◆ **The problem**: Search the records for the string "having", then copy each line where it appears.

[Data records]
Segment Open

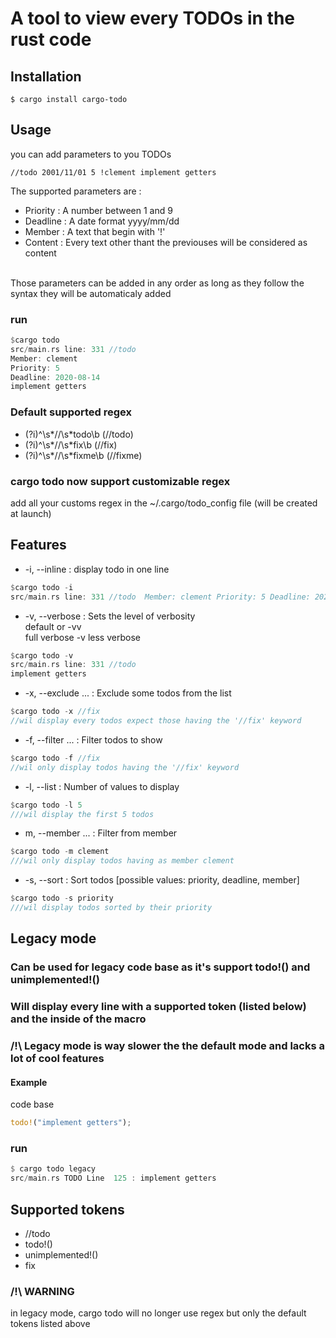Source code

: # A tool to view every TODOs in the rust code

## Installation
```
$ cargo install cargo-todo
```

## Usage 


you can add parameters to you TODOs
```
//todo 2001/11/01 5 !clement implement getters
```
The supported parameters are : </br>
 * Priority : A number between 1 and 9
 * Deadline : A date format yyyy/mm/dd
 * Member : A text that begin with '!'
 * Content : Every text other thant the previouses will be considered as content

</br>Those parameters can be added in any order as long as they follow the syntax they will be automaticaly added

### run
```rust
$cargo todo
src/main.rs line: 331 //todo 
Member: clement
Priority: 5
Deadline: 2020-08-14
implement getters
```

### Default supported regex
 * (?i)^\s*//\s*todo\b (//todo)
 * (?i)^\s*//\s*fix\b (//fix)
 * (?i)^\s*//\s*fixme\b (//fixme)
### cargo todo now support customizable regex
add all your customs regex in the ~/.cargo/todo_config file (will be created at launch)
## Features
 * -i, --inline : display todo in one line
 ```rust
 $cargo todo -i
 src/main.rs line: 331 //todo  Member: clement Priority: 5 Deadline: 2020-08-14 implement getters
 ```
 * -v, --verbose : Sets the level of verbosity
 </br>default or -vv 
 </br> full verbose
 -v less verbose
 ```rust
 $cargo todo -v
 src/main.rs line: 331 //todo 
implement getters
```
 * -x, --exclude <exclude>...   : Exclude some todos from the list
 ```rust
 $cargo todo -x //fix
 //wil display every todos expect those having the '//fix' keyword
 ```
 * -f, --filter <filter>... : Filter todos to show
 ```rust
 $cargo todo -f //fix
 //wil only display todos having the '//fix' keyword
 ```
 * -l, --list <list> : Number of values to display
 ```rust
 $cargo todo -l 5
 ///wil display the first 5 todos
 ```
 * m, --member <member>... : Filter from member
 ```rust
 $cargo todo -m clement
 ///wil only display todos having as member clement
 ```
 * -s, --sort <sort> : Sort todos [possible values: priority, deadline, member]
 ```rust
 $cargo todo -s priority
 ///wil display todos sorted by their priority
 ```



## Legacy mode
### Can be used for legacy code base as it's support todo!() and unimplemented!()
### Will display every line with a supported token (listed below) and the inside of the macro
### /!\ Legacy mode is way slower the the default mode and lacks a lot of cool features
#### Example
code base
```rust
todo!("implement getters");
```
### run
```rust
$ cargo todo legacy
src/main.rs TODO Line  125 : implement getters
```
## Supported tokens
- //todo
- todo!()
- unimplemented!()
- fix


### /!\ WARNING
in legacy mode, cargo todo will no longer use regex but only the default tokens listed above
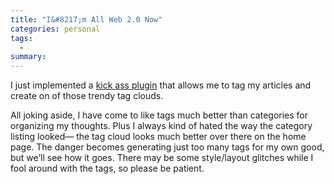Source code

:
 ```yaml
---
title: "I&#8217;m All Web 2.0 Now"
categories: personal
tags:
  -
summary: 
---
```

<p>I just implemented a <a href="http://www.truist.com/blog/493/trutags-a-tagging-plugin-for-textpattern">kick ass plugin</a> that allows me to tag my articles and create on of those trendy tag clouds.</p>

<p>All joking aside, I have come to like tags much better than categories for organizing my thoughts.  Plus I always kind of hated the way the category listing looked&#8212; the tag cloud looks much better over there on the home page.  The danger becomes generating just too many tags for my own good, but we&#8217;ll see how it goes.  There may be some style/layout glitches while I fool around with the tags, so please be patient.</p>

Segment Closed

◆ **Output below**:
 //wil display every todos expect those having the '//fix' keyword
 //wil only display todos having the '//fix' keyword
 ///wil only display todos having as member clement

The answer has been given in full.